__REQUIREMENT__.
Print the entries below exactly as they appear, from the first line up to and including the line with "This identifies whether". Do not print any pictures.
──────── EXTRACTED MATERIAL
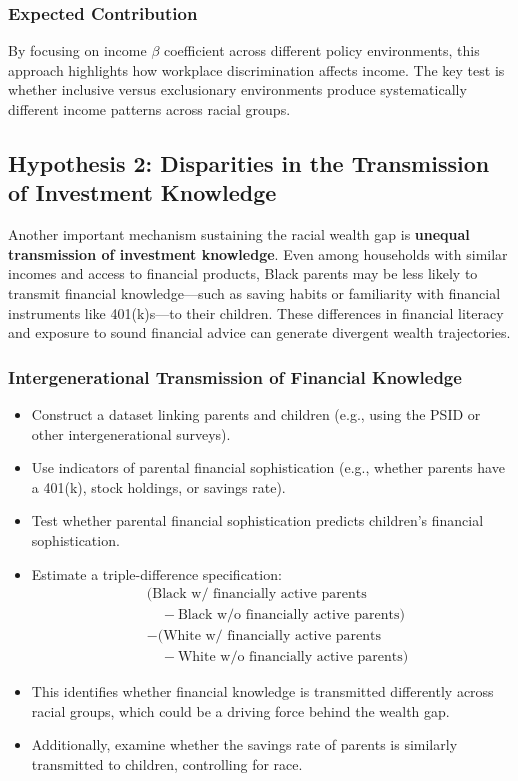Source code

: \documentclass[
  12pt]{article}
\providecommand{\tightlist}{%
  \setlength{\itemsep}{0pt}\setlength{\parskip}{0pt}}\usepackage{longtable,booktabs,array}
\begin{document}
\subsubsection{Expected Contribution}\label{expected-contribution}

By focusing on income \(β\) coefficient across different policy
environments, this approach highlights how workplace discrimination
affects income. The key test is whether inclusive versus exclusionary
environments produce systematically different income patterns across
racial groups.

\subsection{Hypothesis 2: Disparities in the Transmission of Investment
Knowledge}\label{hypothesis-2-disparities-in-the-transmission-of-investment-knowledge}

Another important mechanism sustaining the racial wealth gap is
\textbf{unequal transmission of investment knowledge}. Even among
households with similar incomes and access to financial products, Black
parents may be less likely to transmit financial knowledge---such as
saving habits or familiarity with financial instruments like
401(k)s---to their children. These differences in financial literacy and
exposure to sound financial advice can generate divergent wealth
trajectories.

\subsubsection{Intergenerational Transmission of Financial
Knowledge}\label{intergenerational-transmission-of-financial-knowledge}

\begin{itemize}
\tightlist
\item
  Construct a dataset linking parents and children (e.g., using the PSID
  or other intergenerational surveys).
\item
  Use indicators of parental financial sophistication (e.g., whether
  parents have a 401(k), stock holdings, or savings rate).
\item
  Test whether parental financial sophistication predicts children's
  financial sophistication.
\item
  Estimate a triple-difference specification: \begin{align*}
    & \Big( \text{Black w/ financially active parents} \\
    & \quad - \text{Black w/o financially active parents} \Big) \\
    & - \Big( \text{White w/ financially active parents} \\
    & \quad - \text{White w/o financially active parents} \Big)
  \end{align*}
\item
  This identifies whether financial knowledge is transmitted differently
  across racial groups, which could be a driving force behind the wealth
  gap.
\item
  Additionally, examine whether the savings rate of parents is similarly
  transmitted to children, controlling for race.
\end{itemize}
\end{document}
────────────────
__THE ANSWER__.
Source code

: \documentclass[
  12pt]{article}
\providecommand{\tightlist}{%
  \setlength{\itemsep}{0pt}\setlength{\parskip}{0pt}}\usepackage{longtable,booktabs,array}
\begin{document}
\subsubsection{Expected Contribution}\label{expected-contribution}

By focusing on income \(β\) coefficient across different policy
environments, this approach highlights how workplace discrimination
affects income. The key test is whether inclusive versus exclusionary
environments produce systematically different income patterns across
racial groups.

\subsection{Hypothesis 2: Disparities in the Transmission of Investment
Knowledge}\label{hypothesis-2-disparities-in-the-transmission-of-investment-knowledge}

Another important mechanism sustaining the racial wealth gap is
\textbf{unequal transmission of investment knowledge}. Even among
households with similar incomes and access to financial products, Black
parents may be less likely to transmit financial knowledge---such as
saving habits or familiarity with financial instruments like
401(k)s---to their children. These differences in financial literacy and
exposure to sound financial advice can generate divergent wealth
trajectories.

\subsubsection{Intergenerational Transmission of Financial
Knowledge}\label{intergenerational-transmission-of-financial-knowledge}

\begin{itemize}
\tightlist
\item
  Construct a dataset linking parents and children (e.g., using the PSID
  or other intergenerational surveys).
\item
  Use indicators of parental financial sophistication (e.g., whether
  parents have a 401(k), stock holdings, or savings rate).
\item
  Test whether parental financial sophistication predicts children's
  financial sophistication.
\item
  Estimate a triple-difference specification: \begin{align*}
    & \Big( \text{Black w/ financially active parents} \\
    & \quad - \text{Black w/o financially active parents} \Big) \\
    & - \Big( \text{White w/ financially active parents} \\
    & \quad - \text{White w/o financially active parents} \Big)
  \end{align*}
\item
  This identifies whether financial knowledge is transmitted differently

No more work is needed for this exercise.